(This article was originally published at Statistical Modeling, Causal Inference, and Social Science, and syndicated at StatsBlogs.)
[image of Schrodinger’s cat, of course]
Stan collaborator Michael Betancourt wrote an article, “The Convergence of Markov chain Monte Carlo Methods: From the Metropolis method to Hamiltonian Monte Carlo,” discussing how various ideas of computational probability moved from physics to statistics.
Three things I wanted to add to Betancourt’s story:
1. My paper with Rubin on R-hat, that measure of mixing for iterative simulation, came in part from my reading of old papers in the computational physics literature, in particular Fosdick (1959), which proposed a multiple-chain approach to monitoring convergence. What we added in our 1992 paper was the within-chain comparison: instead of simply comparing multiple chains to each other, we compared their variance to the within-chain variance. This enabled the diagnostic to be much more automatic.
2. Related to point 1 above: It’s my impression that computational physics is all about hard problems, each of which is a research effort on its own. In contrast, computational statistics often involves relatively easy problems—not so easy that they have closed-form solutions, but easy enough that they can be solved with suitable automatic iterative algorithms. It could be that the physicists didn’t have much need for an automatic convergence diagnostic such as R-hat because they (the physicists) were working so hard on each problem that they already had a sense of the solution and how close they were to it. In statistics, though, there was an immediate need for automatic diagnostics.
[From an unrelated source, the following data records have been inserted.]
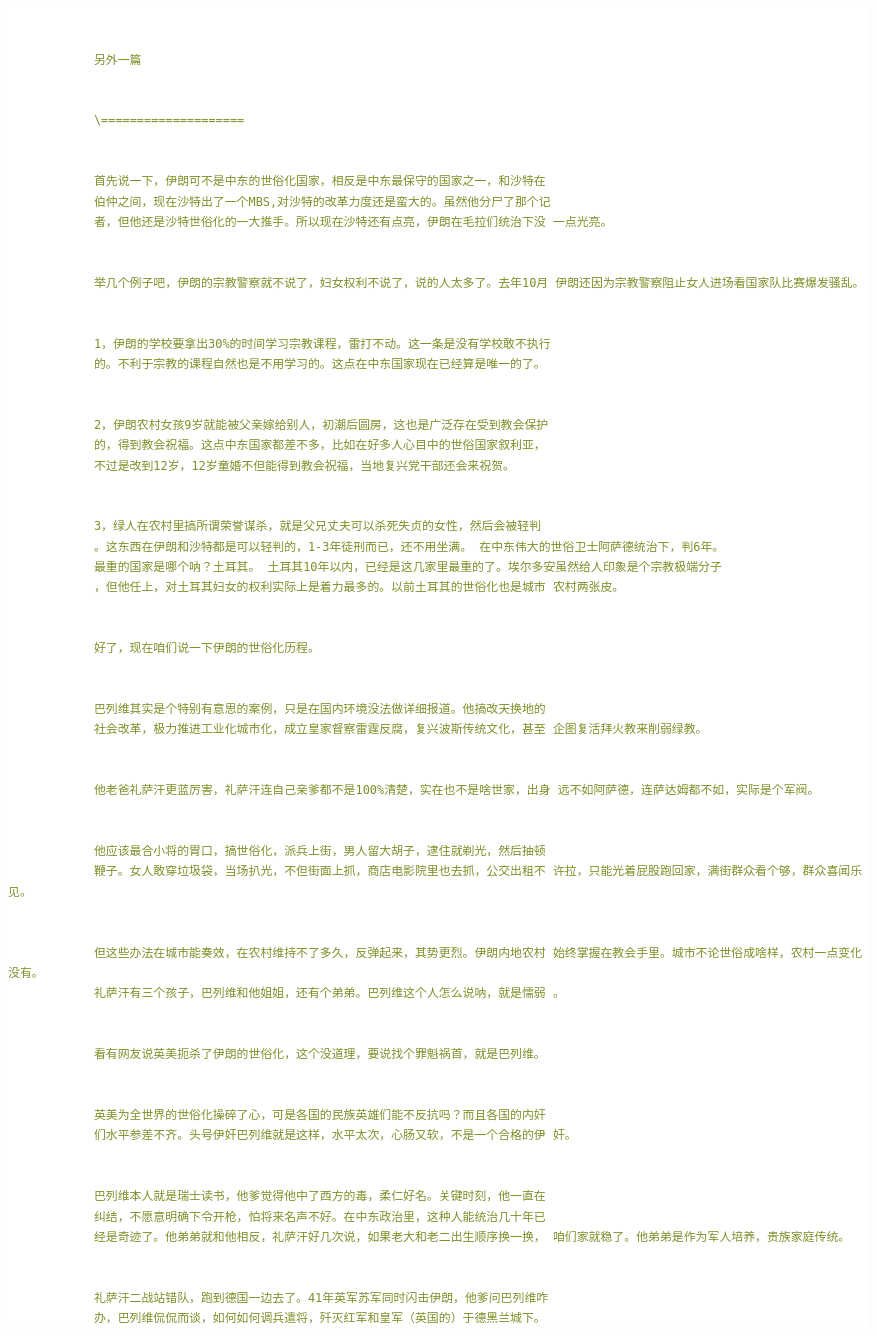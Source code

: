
 ```yaml


            另外一篇


            \====================


            首先说一下，伊朗可不是中东的世俗化国家，相反是中东最保守的国家之一，和沙特在
            伯仲之间，现在沙特出了一个MBS,对沙特的改革力度还是蛮大的。虽然他分尸了那个记
            者，但他还是沙特世俗化的一大推手。所以现在沙特还有点亮，伊朗在毛拉们统治下没 一点光亮。


            举几个例子吧，伊朗的宗教警察就不说了，妇女权利不说了，说的人太多了。去年10月 伊朗还因为宗教警察阻止女人进场看国家队比赛爆发骚乱。


            1，伊朗的学校要拿出30%的时间学习宗教课程，雷打不动。这一条是没有学校敢不执行
            的。不利于宗教的课程自然也是不用学习的。这点在中东国家现在已经算是唯一的了。


            2，伊朗农村女孩9岁就能被父亲嫁给别人，初潮后圆房，这也是广泛存在受到教会保护
            的，得到教会祝福。这点中东国家都差不多，比如在好多人心目中的世俗国家叙利亚，
            不过是改到12岁，12岁童婚不但能得到教会祝福，当地复兴党干部还会来祝贺。


            3，绿人在农村里搞所谓荣誉谋杀，就是父兄丈夫可以杀死失贞的女性，然后会被轻判
            。这东西在伊朗和沙特都是可以轻判的，1-3年徒刑而已，还不用坐满。 在中东伟大的世俗卫士阿萨德统治下，判6年。
            最重的国家是哪个呐？土耳其。 土耳其10年以内，已经是这几家里最重的了。埃尔多安虽然给人印象是个宗教极端分子
            ，但他任上，对土耳其妇女的权利实际上是着力最多的。以前土耳其的世俗化也是城市 农村两张皮。


            好了，现在咱们说一下伊朗的世俗化历程。


            巴列维其实是个特别有意思的案例，只是在国内环境没法做详细报道。他搞改天换地的
            社会改革，极力推进工业化城市化，成立皇家督察雷霆反腐，复兴波斯传统文化，甚至 企图复活拜火教来削弱绿教。


            他老爸礼萨汗更蓝厉害，礼萨汗连自己亲爹都不是100%清楚，实在也不是啥世家，出身 远不如阿萨德，连萨达姆都不如，实际是个军阀。


            他应该最合小将的胃口，搞世俗化，派兵上街，男人留大胡子，逮住就剃光，然后抽顿
            鞭子。女人敢穿垃圾袋，当场扒光，不但街面上抓，商店电影院里也去抓，公交出租不 许拉，只能光着屁股跑回家，满街群众看个够，群众喜闻乐见。


            但这些办法在城市能奏效，在农村维持不了多久，反弹起来，其势更烈。伊朗内地农村 始终掌握在教会手里。城市不论世俗成啥样，农村一点变化没有。
            礼萨汗有三个孩子，巴列维和他姐姐，还有个弟弟。巴列维这个人怎么说呐，就是懦弱 。


            看有网友说英美扼杀了伊朗的世俗化，这个没道理，要说找个罪魁祸首，就是巴列维。


            英美为全世界的世俗化操碎了心，可是各国的民族英雄们能不反抗吗？而且各国的内奸
            们水平参差不齐。头号伊奸巴列维就是这样，水平太次，心肠又软，不是一个合格的伊 奸。


            巴列维本人就是瑞士读书，他爹觉得他中了西方的毒，柔仁好名。关键时刻，他一直在
            纠结，不愿意明确下令开枪，怕将来名声不好。在中东政治里，这种人能统治几十年已
            经是奇迹了。他弟弟就和他相反，礼萨汗好几次说，如果老大和老二出生顺序换一换， 咱们家就稳了。他弟弟是作为军人培养，贵族家庭传统。


            礼萨汗二战站错队，跑到德国一边去了。41年英军苏军同时闪击伊朗，他爹问巴列维咋
            办，巴列维侃侃而谈，如何如何调兵遣将，歼灭红军和皇军（英国的）于德黑兰城下。
```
3. It’s also my impression that computational physics problems typically centered on computation of the normalizing constant or partition function, Z(theta), or related functions such as (d/dtheta) log(Z). But in Bayesian statistics, we usually aren’t so interested in that, indeed we’re not really looking for expectations at all; rather, we want random draws from the posterior distribution. This changes our function, in part because we’re just trying to get close, we’re not looking for high precision.
I think points 1, 2, and 3 help to explain some of the differences between the simulation literatures in physics and statistics. In short: physicists work on harder problems so they’ve developed fancier algorithms; statisticians work on easier problems and and so have made more advances in automatic methods.
And we can help each other! From one direction, statisticians use physics-developed methods such as Metropolis and HMC; from the other, physicists use Stan to do applied modeling more effectively so that they are less tied to specific conventional choices of modeling.